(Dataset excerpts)
⟨

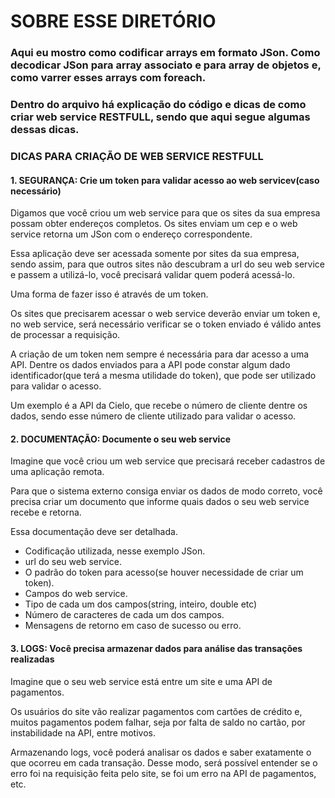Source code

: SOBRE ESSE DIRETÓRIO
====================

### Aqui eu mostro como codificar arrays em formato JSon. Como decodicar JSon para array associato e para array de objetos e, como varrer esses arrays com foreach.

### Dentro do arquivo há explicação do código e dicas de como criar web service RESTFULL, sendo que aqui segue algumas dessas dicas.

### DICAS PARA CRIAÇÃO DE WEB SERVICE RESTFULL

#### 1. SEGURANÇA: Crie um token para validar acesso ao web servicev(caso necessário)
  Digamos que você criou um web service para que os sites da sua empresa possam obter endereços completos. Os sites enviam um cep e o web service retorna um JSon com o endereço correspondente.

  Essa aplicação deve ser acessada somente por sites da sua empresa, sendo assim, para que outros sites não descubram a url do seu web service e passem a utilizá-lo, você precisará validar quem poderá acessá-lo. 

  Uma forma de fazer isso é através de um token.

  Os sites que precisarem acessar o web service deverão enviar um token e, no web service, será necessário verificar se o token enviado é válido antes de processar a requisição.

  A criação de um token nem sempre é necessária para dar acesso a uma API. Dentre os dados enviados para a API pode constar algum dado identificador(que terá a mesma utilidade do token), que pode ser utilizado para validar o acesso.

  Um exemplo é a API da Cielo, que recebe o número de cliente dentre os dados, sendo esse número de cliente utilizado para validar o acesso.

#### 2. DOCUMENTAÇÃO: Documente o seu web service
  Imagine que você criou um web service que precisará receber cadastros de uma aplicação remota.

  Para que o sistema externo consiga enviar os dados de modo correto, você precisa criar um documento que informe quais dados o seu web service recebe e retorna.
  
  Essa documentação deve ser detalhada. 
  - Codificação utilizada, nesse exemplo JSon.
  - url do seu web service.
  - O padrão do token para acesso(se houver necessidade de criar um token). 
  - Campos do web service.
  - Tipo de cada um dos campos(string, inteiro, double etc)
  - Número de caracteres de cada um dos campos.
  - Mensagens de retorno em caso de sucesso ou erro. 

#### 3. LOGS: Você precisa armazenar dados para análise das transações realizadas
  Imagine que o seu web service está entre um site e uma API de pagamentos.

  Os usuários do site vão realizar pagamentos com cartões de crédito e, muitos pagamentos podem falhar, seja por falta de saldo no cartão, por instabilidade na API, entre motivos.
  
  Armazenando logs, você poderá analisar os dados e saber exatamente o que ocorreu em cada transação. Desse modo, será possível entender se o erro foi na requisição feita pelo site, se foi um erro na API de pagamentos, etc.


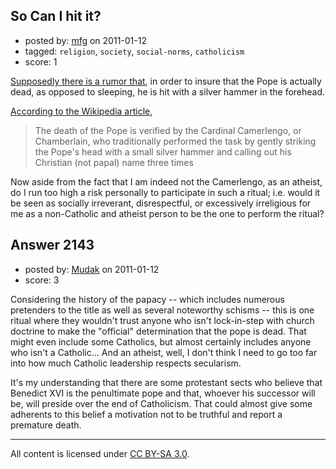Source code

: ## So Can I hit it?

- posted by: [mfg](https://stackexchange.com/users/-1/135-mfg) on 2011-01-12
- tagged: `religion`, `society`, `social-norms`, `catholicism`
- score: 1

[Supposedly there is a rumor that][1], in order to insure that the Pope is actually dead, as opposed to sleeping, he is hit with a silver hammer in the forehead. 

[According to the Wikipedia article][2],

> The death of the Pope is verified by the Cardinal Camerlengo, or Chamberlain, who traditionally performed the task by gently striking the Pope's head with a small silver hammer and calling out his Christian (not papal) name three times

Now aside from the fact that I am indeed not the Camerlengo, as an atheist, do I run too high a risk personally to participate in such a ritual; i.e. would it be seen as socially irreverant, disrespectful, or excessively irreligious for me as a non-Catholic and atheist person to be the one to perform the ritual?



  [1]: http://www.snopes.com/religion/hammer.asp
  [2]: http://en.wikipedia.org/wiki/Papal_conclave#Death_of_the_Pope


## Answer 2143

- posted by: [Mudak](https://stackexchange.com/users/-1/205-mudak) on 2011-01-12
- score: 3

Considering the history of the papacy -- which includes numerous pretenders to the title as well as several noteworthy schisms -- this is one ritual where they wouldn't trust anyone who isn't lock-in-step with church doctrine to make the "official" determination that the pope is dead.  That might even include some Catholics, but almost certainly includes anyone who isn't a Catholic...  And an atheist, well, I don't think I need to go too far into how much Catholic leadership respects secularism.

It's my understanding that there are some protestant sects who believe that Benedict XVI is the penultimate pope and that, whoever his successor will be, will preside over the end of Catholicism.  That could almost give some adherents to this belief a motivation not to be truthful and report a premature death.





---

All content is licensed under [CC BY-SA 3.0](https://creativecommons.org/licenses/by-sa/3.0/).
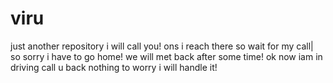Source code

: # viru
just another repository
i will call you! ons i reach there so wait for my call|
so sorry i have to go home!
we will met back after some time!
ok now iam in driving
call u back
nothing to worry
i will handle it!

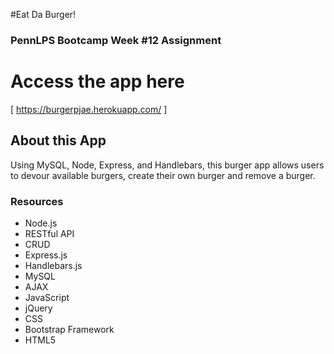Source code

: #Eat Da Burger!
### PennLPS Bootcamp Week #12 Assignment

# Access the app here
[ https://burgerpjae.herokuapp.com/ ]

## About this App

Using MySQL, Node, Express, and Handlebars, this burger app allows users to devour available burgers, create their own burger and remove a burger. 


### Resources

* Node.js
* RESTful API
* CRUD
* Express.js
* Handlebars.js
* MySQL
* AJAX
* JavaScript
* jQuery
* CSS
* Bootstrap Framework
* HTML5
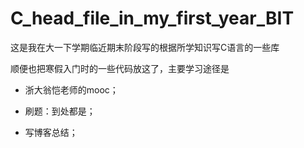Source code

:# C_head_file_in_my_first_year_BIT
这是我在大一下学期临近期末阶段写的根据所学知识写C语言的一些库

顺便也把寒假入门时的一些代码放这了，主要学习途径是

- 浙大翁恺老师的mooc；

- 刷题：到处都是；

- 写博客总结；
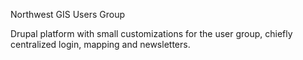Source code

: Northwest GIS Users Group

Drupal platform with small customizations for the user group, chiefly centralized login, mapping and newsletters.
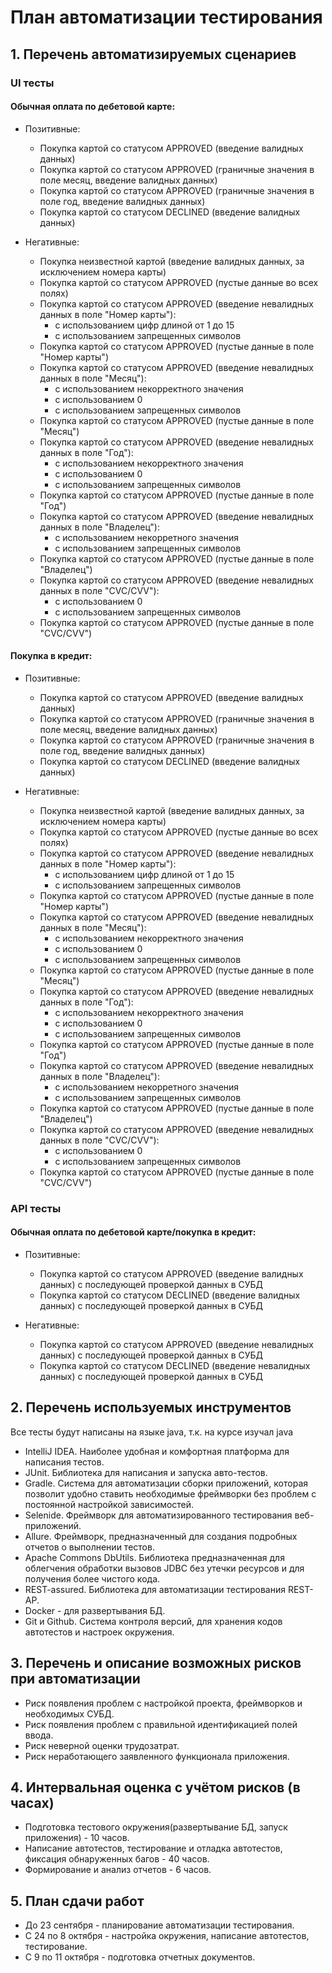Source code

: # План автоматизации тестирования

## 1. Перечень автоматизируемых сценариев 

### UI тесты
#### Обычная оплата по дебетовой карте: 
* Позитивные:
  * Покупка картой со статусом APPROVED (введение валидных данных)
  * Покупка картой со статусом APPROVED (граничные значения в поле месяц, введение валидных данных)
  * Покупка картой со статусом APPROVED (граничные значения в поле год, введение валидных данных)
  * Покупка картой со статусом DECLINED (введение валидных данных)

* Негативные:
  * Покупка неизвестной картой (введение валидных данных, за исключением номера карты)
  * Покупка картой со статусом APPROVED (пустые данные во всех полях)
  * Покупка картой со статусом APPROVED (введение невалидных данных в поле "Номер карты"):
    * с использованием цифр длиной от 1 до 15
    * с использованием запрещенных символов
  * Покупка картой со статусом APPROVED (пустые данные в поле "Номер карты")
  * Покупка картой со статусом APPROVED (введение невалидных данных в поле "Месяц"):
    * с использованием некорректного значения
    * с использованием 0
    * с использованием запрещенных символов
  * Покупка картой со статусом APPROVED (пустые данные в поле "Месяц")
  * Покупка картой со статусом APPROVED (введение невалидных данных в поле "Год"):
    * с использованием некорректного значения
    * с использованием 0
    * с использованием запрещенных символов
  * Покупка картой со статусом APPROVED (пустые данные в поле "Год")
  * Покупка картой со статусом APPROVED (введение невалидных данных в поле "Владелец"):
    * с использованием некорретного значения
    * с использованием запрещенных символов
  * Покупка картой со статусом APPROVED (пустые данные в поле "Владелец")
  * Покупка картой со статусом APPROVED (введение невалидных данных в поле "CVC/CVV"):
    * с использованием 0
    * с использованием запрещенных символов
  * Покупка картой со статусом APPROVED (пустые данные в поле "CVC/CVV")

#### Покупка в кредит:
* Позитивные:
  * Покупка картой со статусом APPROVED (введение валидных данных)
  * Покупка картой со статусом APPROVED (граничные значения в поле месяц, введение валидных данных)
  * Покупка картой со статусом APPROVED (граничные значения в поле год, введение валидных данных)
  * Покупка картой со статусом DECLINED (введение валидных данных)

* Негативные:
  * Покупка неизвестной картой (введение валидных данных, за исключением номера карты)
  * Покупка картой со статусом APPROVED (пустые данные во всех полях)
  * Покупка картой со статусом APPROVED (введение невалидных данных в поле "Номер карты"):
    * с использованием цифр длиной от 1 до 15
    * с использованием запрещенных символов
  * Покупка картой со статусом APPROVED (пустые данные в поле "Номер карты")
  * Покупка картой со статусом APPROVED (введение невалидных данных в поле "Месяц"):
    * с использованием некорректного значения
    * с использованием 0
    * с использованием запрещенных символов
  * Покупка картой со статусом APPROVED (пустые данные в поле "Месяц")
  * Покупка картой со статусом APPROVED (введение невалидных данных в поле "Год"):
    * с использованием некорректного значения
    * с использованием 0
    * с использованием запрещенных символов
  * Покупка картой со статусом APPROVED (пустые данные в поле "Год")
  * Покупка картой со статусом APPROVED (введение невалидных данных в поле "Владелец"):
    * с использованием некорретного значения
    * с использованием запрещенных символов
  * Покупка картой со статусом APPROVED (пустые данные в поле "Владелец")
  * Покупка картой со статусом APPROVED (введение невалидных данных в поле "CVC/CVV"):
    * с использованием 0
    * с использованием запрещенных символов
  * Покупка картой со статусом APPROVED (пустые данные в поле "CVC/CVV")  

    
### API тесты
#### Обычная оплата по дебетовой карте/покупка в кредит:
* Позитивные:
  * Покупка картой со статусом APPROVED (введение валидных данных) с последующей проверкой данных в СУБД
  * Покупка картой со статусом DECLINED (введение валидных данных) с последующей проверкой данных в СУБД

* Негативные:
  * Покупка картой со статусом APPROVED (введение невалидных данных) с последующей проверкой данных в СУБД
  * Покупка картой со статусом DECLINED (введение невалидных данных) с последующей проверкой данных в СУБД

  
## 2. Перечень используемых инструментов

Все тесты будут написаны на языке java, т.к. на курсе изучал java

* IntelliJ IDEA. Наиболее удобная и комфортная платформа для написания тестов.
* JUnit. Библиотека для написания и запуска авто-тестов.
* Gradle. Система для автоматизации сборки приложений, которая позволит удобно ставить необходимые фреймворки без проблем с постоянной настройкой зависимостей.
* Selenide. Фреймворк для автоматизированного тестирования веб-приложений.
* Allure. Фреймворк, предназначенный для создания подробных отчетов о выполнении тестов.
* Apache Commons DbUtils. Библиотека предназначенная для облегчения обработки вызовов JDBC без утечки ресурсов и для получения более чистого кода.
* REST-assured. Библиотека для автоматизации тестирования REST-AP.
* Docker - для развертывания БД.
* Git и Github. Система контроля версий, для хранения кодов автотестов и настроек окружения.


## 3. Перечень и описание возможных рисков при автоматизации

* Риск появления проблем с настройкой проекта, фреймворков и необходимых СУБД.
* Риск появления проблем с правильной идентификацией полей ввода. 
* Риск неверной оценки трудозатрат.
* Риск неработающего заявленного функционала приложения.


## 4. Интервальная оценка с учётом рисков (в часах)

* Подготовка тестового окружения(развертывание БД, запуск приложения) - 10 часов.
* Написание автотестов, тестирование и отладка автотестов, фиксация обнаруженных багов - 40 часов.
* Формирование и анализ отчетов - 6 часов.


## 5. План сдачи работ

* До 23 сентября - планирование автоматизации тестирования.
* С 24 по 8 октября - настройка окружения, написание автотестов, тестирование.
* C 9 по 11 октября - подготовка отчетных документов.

⟩

Output only an exact transcription of the lines above from the one with "### API тесты" up to and including the one with "отчетов - 6 часов.".

WRITTEN SOLUTION:
### API тесты
#### Обычная оплата по дебетовой карте/покупка в кредит:
* Позитивные:
  * Покупка картой со статусом APPROVED (введение валидных данных) с последующей проверкой данных в СУБД
  * Покупка картой со статусом DECLINED (введение валидных данных) с последующей проверкой данных в СУБД

* Негативные:
  * Покупка картой со статусом APPROVED (введение невалидных данных) с последующей проверкой данных в СУБД
  * Покупка картой со статусом DECLINED (введение невалидных данных) с последующей проверкой данных в СУБД

  
## 2. Перечень используемых инструментов

Все тесты будут написаны на языке java, т.к. на курсе изучал java

* IntelliJ IDEA. Наиболее удобная и комфортная платформа для написания тестов.
* JUnit. Библиотека для написания и запуска авто-тестов.
* Gradle. Система для автоматизации сборки приложений, которая позволит удобно ставить необходимые фреймворки без проблем с постоянной настройкой зависимостей.
* Selenide. Фреймворк для автоматизированного тестирования веб-приложений.
* Allure. Фреймворк, предназначенный для создания подробных отчетов о выполнении тестов.
* Apache Commons DbUtils. Библиотека предназначенная для облегчения обработки вызовов JDBC без утечки ресурсов и для получения более чистого кода.
* REST-assured. Библиотека для автоматизации тестирования REST-AP.
* Docker - для развертывания БД.
* Git и Github. Система контроля версий, для хранения кодов автотестов и настроек окружения.


## 3. Перечень и описание возможных рисков при автоматизации

* Риск появления проблем с настройкой проекта, фреймворков и необходимых СУБД.
* Риск появления проблем с правильной идентификацией полей ввода. 
* Риск неверной оценки трудозатрат.
* Риск неработающего заявленного функционала приложения.


## 4. Интервальная оценка с учётом рисков (в часах)

* Подготовка тестового окружения(развертывание БД, запуск приложения) - 10 часов.
* Написание автотестов, тестирование и отладка автотестов, фиксация обнаруженных багов - 40 часов.
* Формирование и анализ отчетов - 6 часов.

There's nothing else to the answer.